Pixelated sphere DE?

[DarkBeam]

I wanted to realize a sphere that looks like pixelated (Minecraft like)...
Without slow methods like "place one cube then another one ..." and a smooth distance estimation. Possible? Knighty if you have some time

[lycium]

Just about to head to bed, but had an idea - is it maybe possible to find the closest cube (pretty easy), and use the DE for that?

[Patryk Kizny]

I would try to use modulo for that so just modulo something small (your pixel) and limit it with the sphere volume (length(v) < R)

[zebastian]

@Patryck: i think a modulo on the view vector will cubify not to the global grid, but only quantify length in view direction.
Anyway, if we map every found point on the sphere surface to the rasterized grid (find nearest cube) we could calculate the distance to this cube.
This will have the upside, that this method will work on different kinds of surfaces (but surfaces will need to be smooth)
What do you think?

Here some pseudo code:

double distToSphere = getDistanceToSphere(cameraPosition ...);
CVector3 hitSphere = cameraPosition + normalizedViewVector * dist;
CVector3 centerHitCube = hitSphere - (hitSphere.mod(cubeDimension));
double distToCube = getDistanceToCube(centerHitCube...);
return distToCube;

[lycium]

is it maybe possible to find the closest cube (pretty easy), and use the DE for that?

Anyway, if we map every found point on the sphere surface to the rasterized grid (find nearest cube) we could calculate the distance to this cube.

 

[zebastian]

  oh yeah, thats pretty much it
i just wanted to give an example, how to integrate this into the calculation.

A more interesting question is:
Can we find a way to get a cube which is constant for all view vectors hitting the cube (for arbitrary surfaces).
If the surface is disturbed two view vectors close to each other should hit the same cube, but one may be more than boxSize away, so the boxes will have holes

[lycium]

might be necessarily to check the neighbour blocks (also ensuring that their centre is still < radius).

[Aexion]

You can just simulate low resolution coordinates:

Code:

double Sphere(double x,double y,double z){
x*=45;
y*=45;
z*=45;
x=int(x);
y=int(y);
z=int(z);
x/=45;//just for clarification
y/=45;
z/=45;
const double a=sqrt(x*x+y*y+z*z)-1;
return (a);
}

[Buddhi]

Nice.
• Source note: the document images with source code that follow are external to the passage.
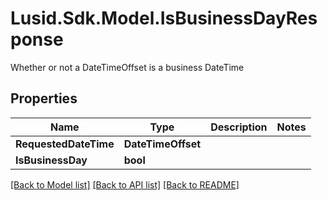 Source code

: # Lusid.Sdk.Model.IsBusinessDayResponse
Whether or not a DateTimeOffset is a business DateTime

## Properties

Name | Type | Description | Notes
------------ | ------------- | ------------- | -------------
**RequestedDateTime** | **DateTimeOffset** |  | 
**IsBusinessDay** | **bool** |  | 

[[Back to Model list]](../README.md#documentation-for-models) [[Back to API list]](../README.md#documentation-for-api-endpoints) [[Back to README]](../README.md)

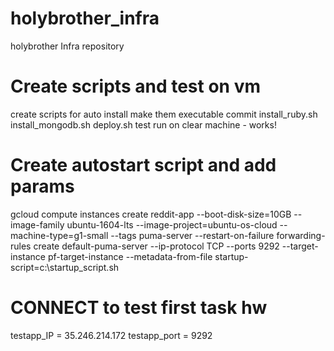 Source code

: # holybrother_infra
holybrother Infra repository
# Create scripts and test on vm
create scripts for auto install
make them executable
commit install_ruby.sh install_mongodb.sh deploy.sh
test run on clear machine - works!
# Create autostart script and add params
gcloud compute instances create reddit-app --boot-disk-size=10GB --image-family ubuntu-1604-lts --image-project=ubuntu-os-cloud --machine-type=g1-small --tags puma-server --restart-on-failure forwarding-rules create default-puma-server --ip-protocol TCP --ports 9292 --target-instance pf-target-instance  --metadata-from-file startup-script=c:\startup_script.sh
# CONNECT to test first task hw
testapp_IP = 35.246.214.172
testapp_port = 9292
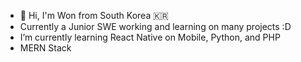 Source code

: - 👋 Hi, I'm Won from South Korea 🇰🇷
- Currently a Junior SWE working and learning on many projects :D 
-  I’m currently learning React Native on Mobile, Python, and PHP
-  MERN Stack

<!---
wonseobi/wonseobi is a ✨ special ✨ repository because its `README.md` (this file) appears on your GitHub profile.
You can click the Preview link to take a look at your changes.
--->
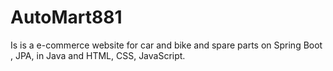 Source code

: # AutoMart881
Is is a e-commerce website for car and bike and spare parts on Spring Boot , JPA, in Java and HTML, CSS, JavaScript.
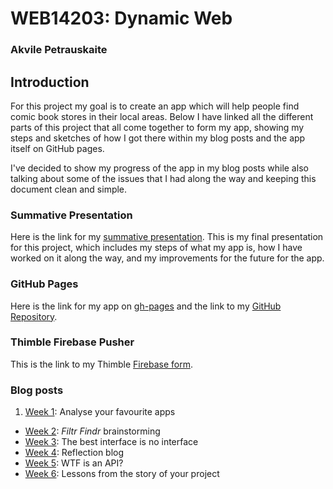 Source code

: # WEB14203: Dynamic Web #
### Akvile Petrauskaite ###

## Introduction ##
For this project my goal is to create an app which will help people find comic book stores in their local areas. Below I have linked all the different parts of this project that all come together to form my app, showing my steps and sketches of how I got there within my blog posts and the app itself on GitHub pages.

I've decided to show my progress of the app in my blog posts while also talking about some of the issues that I had along the way and keeping this document clean and simple.

### Summative Presentation ###
Here is the link for my [summative presentation](http://slides.com/akvilepetrauskaite/deck-3/fullscreen "summative presentation"). This is my final presentation for this project, which includes my steps of what my app is, how I have worked on it along the way, and my improvements for the future for the app.

### GitHub Pages ###
Here is the link for my app on [gh-pages](https://aiharachan.github.io/ComicFindr/) and the link to my [GitHub Repository](https://github.com/aiharachan/ComicFindr).

### Thimble Firebase Pusher
This is the link to my Thimble [Firebase form](https://thimbleprojects.org/aiharachan/143806/).

### Blog posts ###
1. [Week 1](https://medium.com/@aihara.chan/dynamic-web-blog-1-ebf3b04456d4#.ur9awidwf): Analyse your favourite apps
* [Week 2](https://medium.com/@aihara.chan/dynamic-web-blog-2-954029afcce9#.rdaxh7cpt): *Filtr Findr* brainstorming
* [Week 3](https://medium.com/@aihara.chan/dynamic-web-blog-3-ef8003fcc71e#.osx8h1eve): The best interface is no interface
* [Week 4](https://medium.com/@aihara.chan/dynamic-web-blog-4-9be7b62bc8b#.ohgso0b3k): Reflection blog
* [Week 5](https://medium.com/@aihara.chan/dynamic-blog-5-bcf6ccbfc481#.k0bosl3b5): WTF is an API?
* [Week 6](https://medium.com/@aihara.chan/dynamic-web-6-66e523dcaf9#.3pk35lnm7): Lessons from the story of your project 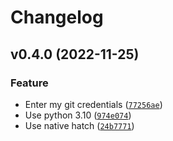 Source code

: # Changelog

<!--next-version-placeholder-->

## v0.4.0 (2022-11-25)
### Feature
* Enter my git credentials ([`77256ae`](https://github.com/rob-luke/conversations/commit/77256ae30d06789538ffd418c2baa3e943e1f0f9))
* Use python 3.10 ([`974e074`](https://github.com/rob-luke/conversations/commit/974e07447051c0c2e98142db6bff05c9cd61c0b8))
* Use native hatch ([`24b7771`](https://github.com/rob-luke/conversations/commit/24b7771413bcb1bdf483f2ba2fbfd4605ea5815a))
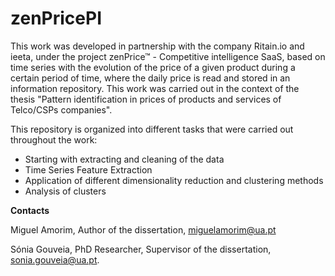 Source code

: # zenPricePI

This work was developed in partnership with the company Ritain.io and ieeta, under the project zenPrice™ - Competitive intelligence SaaS, based on time series with the evolution of the price of a given product during a certain period of time, where the daily price is read and stored in an information repository. This work was carried out in the context of the thesis "Pattern identification in prices of products and services of Telco/CSPs companies".

This repository is organized into different tasks that were carried out throughout the work:

* Starting with extracting and cleaning of the data
* Time Series Feature Extraction
* Application of different dimensionality reduction and clustering methods
* Analysis of clusters

**Contacts**

Miguel Amorim, Author of the dissertation, miguelamorim@ua.pt

Sónia Gouveia, PhD Researcher, Supervisor of the dissertation, sonia.gouveia@ua.pt.
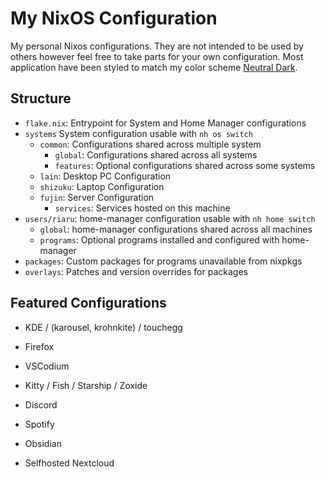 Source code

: # My NixOS Configuration

My personal Nixos configurations. They are not intended to be used by others however feel free to take parts for your own configuration. Most application have been styled to match my color scheme [Neutral Dark](https://github.com/RiaruAzaki/neutral-dark).

## Structure

- `flake.nix`: Entrypoint for System and Home Manager configurations
- `systems` System configuration usable with `nh os switch`
  - `common`: Configurations shared across multiple system
    - `global`: Configurations shared across all systems
    - `features`: Optional configurations shared across some systems
  - `lain`: Desktop PC Configuration
  - `shizuku`: Laptop Configuration
  - `fujin`: Server Configuration
    - `services`: Services hosted on this machine
- `users/riaru`: home-manager configuration usable with `nh home switch`
  - `global`: home-manager configurations shared across all machines
  - `programs`: Optional programs installed and configured with home-manager
- `packages`: Custom packages for programs unavailable from nixpkgs
- `overlays`: Patches and version overrides for packages

## Featured Configurations

- KDE / (karousel, krohnkite) / touchegg

<!-- TODO: add demo -->

- Firefox

<!-- TODO: add demo -->

- VSCodium

<!-- TODO: add demo -->

- Kitty / Fish / Starship / Zoxide

<!-- TODO: add demo -->

- Discord

<!-- TODO: add demo -->

- Spotify

<!-- TODO: add demo -->

- Obsidian

<!-- TODO: add demo -->

- Selfhosted Nextcloud

<!-- TODO: add demo -->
I have also looked for it. Thanks for sharing this function.

[DarkBeam]

Wow interesting solution Ramiro! It is not the correct one (no discontinuity) I was looking for but should work! Still if someone has the smooth solution please post ok.

[zebastian]

great idea aexion, this works quite good on all kinds of primite objects.
i did some tests in mandelbulber, see screenshot attached.
only change was adding this to modify the position of the surface point, before calculation of the distance:

point.x = ((int)(point.x * 10)) / 10.0;
point.y = ((int)(point.y * 10)) / 10.0;
point.z = ((int)(point.z * 10)) / 10.0;

@buddhi, what do you think about adding another modifier for this?

[knighty]

interesting!
If it is just for a sphere, it should be possible. Something like what lycium suggested.
The only general solution I could think about is exactly the one you want to avoid. No miracle!
Anyway! One can still use DDA when close to the surface.
There is a very cool shadertoy toy out there with a voxelized pac man that mainly uses DE.

[knighty]

Ok! here is my attempt.
It comes with a sphere but it can be used for any DE. The method is general and costly: more than 27 evaluations of the base DE.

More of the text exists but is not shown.